Configuration data – It is realistic to assume that the owner of a datacenter can get authorized access to the configuration data of the servers and change it. Even trusted computing mechanism may not be enough to prevent forging data if the hash covering configuration data is also changed.
Round-Trip Time + RTT measurements can reveal if a server is connected to the same physical LAN or not.
Network Topology – If a server is connected to a LAN switch of another datacenter topology discovery of the LAN does not reveal this.
Attestation service (+) If the attestation service is under control of a third-party auditor we should be able to trust that the location specific data is correct. It can be possible that the auditor is misled by a cleverly dishonest datacenter owner. Forging attestation service data is less difficult if the attestation service is under control of a dishonest party.
Seismic + Natural seismic waves cannot be manipulated but it may take some time before latest accelerometer results are analysed.
GeoProof + GeoProof relies on verifier device which is proven to reside inside a datacenter. The device can perform RTT measurements which can detect if a server is further away than in the datacenter LAN.
Site Anchor + A server gets the location specific data from the local site anchor. Because site anchor cannot be reconfigured the only possibility to forge server’s location specific information is to make it to connect to an anchor of another site. RTT measurements should prevent this, especially if they are performed by the anchors and the servers.
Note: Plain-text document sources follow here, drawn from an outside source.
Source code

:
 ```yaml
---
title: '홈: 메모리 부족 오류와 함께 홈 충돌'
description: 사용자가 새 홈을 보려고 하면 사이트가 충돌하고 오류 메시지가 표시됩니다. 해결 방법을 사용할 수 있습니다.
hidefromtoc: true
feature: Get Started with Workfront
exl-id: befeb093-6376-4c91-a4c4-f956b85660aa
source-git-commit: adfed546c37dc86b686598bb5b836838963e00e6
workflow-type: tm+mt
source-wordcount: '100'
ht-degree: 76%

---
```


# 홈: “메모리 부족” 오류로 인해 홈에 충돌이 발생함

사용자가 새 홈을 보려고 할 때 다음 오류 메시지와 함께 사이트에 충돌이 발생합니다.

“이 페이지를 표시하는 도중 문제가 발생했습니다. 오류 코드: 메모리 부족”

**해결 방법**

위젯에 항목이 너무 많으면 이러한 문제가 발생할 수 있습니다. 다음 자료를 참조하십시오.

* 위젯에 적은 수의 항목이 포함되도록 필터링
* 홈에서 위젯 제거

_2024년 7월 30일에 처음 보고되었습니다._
REQ-4.2 brings to focus possibility that a server is moved without reconfiguration to another site. This can reveal a weak point if the onboard data contain location specific information.

REQ-4.2 If a server is moved to another site, the move is detected and the server is associated with its new datacenter site.
Configuration data – When location specific data is stored locally to the persistent memory of a server and the server is moved, the server still reports the according to the old location in the new site. Additional checks are needed for continuously monitoring for inconsistencies, for example, that all servers of a site report the same location. This will consume CPU cycles mostly in vain because server moves are rare and only small fraction of them forget configuration update.
Round-Trip Time + RTT measurements can reveal if a server is connected to the same physical LAN or not.
Network Topology – If a server is connected to a LAN switch of another datacenter topology discovery of the LAN does not reveal this.
Attestation service (+) If the unique access key value to retrieve the information, like a serial number, is bound with the server motherboard, attestation service may continue responding with outdated data, unless the data is updated as part of the migration process. In general, if the attestation service is under control of a third-party auditor we should be able to trust that the location specific data is correct. It can be possible that the auditor is misled by a cleverly dishonest datacenter owner. Forging attestation service data is less difficult if the attestation service is under control of a dishonest party.
Seismic + Natural seismic waves cannot be manipulated but it may take some time before latest accelerometer results are analysed.
GeoProof + GeoProof relies on verifier device which is proven to reside inside a datacenter. The device can perform RTT measurements which can detect if a server is further away than in the datacenter LAN.
Site Anchor + A server gets the location specific data from the local site anchor. Because site anchor cannot be reconfigured the only possibility to forge server’s location specific information is to make it to connect to an anchor of another site. RTT measurements should prevent this, especially if they are performed by the anchors and the servers.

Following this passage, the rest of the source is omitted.